▶ What to work on:
Could you reproduce every entry as it stands, leaving the pictures behind?

▶ Data for processing:
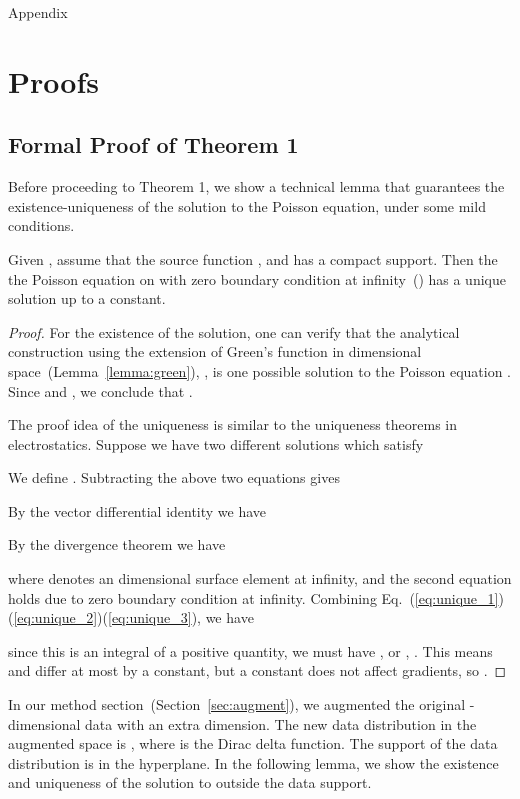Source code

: \newpage

{\huge Appendix}


\def\E{{\bf E}}
\def\x{{\bf x}}
\def\r{{\bf r}}
\def\rhat{\hat{r}}

\section{Proofs}
\label{app:proofs}
\subsection{Formal Proof of Theorem 1}

Before proceeding to Theorem 1, we show a technical lemma that guarantees the existence-uniqueness of the solution to the Poisson equation, under some mild conditions. 
\begin{lemma}
\label{lemma:ex-uni}
{Given , assume that the source function , and  has a compact support. Then the the Poisson equation  on  with zero boundary condition at infinity~() has a unique solution  up to a constant.}
\end{lemma}

\begin{proof}

For the existence of the solution, one can verify that the analytical construction using the extension of Green's function in  dimensional space~(Lemma~\ref{lemma:green}), \ie , is one possible solution to the Poisson equation . Since  and , we conclude that .

The proof idea of the uniqueness is similar to the uniqueness theorems in electrostatics. Suppose we have two different solutions  which satisfy 

We define . Subtracting the above two equations gives

By the  vector differential identity we have

By the divergence theorem we have

where  denotes an  dimensional surface element at infinity, and the second equation holds due to zero boundary condition at infinity. Combining Eq.~(\ref{eq:unique_1})(\ref{eq:unique_2})(\ref{eq:unique_3}), we have

since this is an integral of a positive quantity, we must have , or , . This means  and  differ at most by a constant, but a constant does not affect gradients, so . \end{proof}


{In our method section~(Section~\ref{sec:augment}), we augmented the original -dimensional data with an extra dimension. The new data distribution in the augmented space is , where  is the Dirac delta function. The support of the data distribution is in the  hyperplane. In the following lemma, we show the existence and uniqueness of the solution to  outside the data support.}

▶ Written reply:
Source code

: \newpage

{\huge Appendix}


\def\E{{\bf E}}
\def\x{{\bf x}}
\def\r{{\bf r}}
\def\rhat{\hat{r}}

\section{Proofs}
\label{app:proofs}
\subsection{Formal Proof of Theorem 1}

Before proceeding to Theorem 1, we show a technical lemma that guarantees the existence-uniqueness of the solution to the Poisson equation, under some mild conditions. 
\begin{lemma}
\label{lemma:ex-uni}
{Given , assume that the source function , and  has a compact support. Then the the Poisson equation  on  with zero boundary condition at infinity~() has a unique solution  up to a constant.}
\end{lemma}

\begin{proof}

For the existence of the solution, one can verify that the analytical construction using the extension of Green's function in  dimensional space~(Lemma~\ref{lemma:green}), \ie , is one possible solution to the Poisson equation . Since  and , we conclude that .

The proof idea of the uniqueness is similar to the uniqueness theorems in electrostatics. Suppose we have two different solutions  which satisfy 

We define . Subtracting the above two equations gives

By the  vector differential identity we have

By the divergence theorem we have

where  denotes an  dimensional surface element at infinity, and the second equation holds due to zero boundary condition at infinity. Combining Eq.~(\ref{eq:unique_1})(\ref{eq:unique_2})(\ref{eq:unique_3}), we have

since this is an integral of a positive quantity, we must have , or , . This means  and  differ at most by a constant, but a constant does not affect gradients, so . \end{proof}


{In our method section~(Section~\ref{sec:augment}), we augmented the original -dimensional data with an extra dimension. The new data distribution in the augmented space is , where  is the Dirac delta function. The support of the data distribution is in the  hyperplane. In the following lemma, we show the existence and uniqueness of the solution to  outside the data support.}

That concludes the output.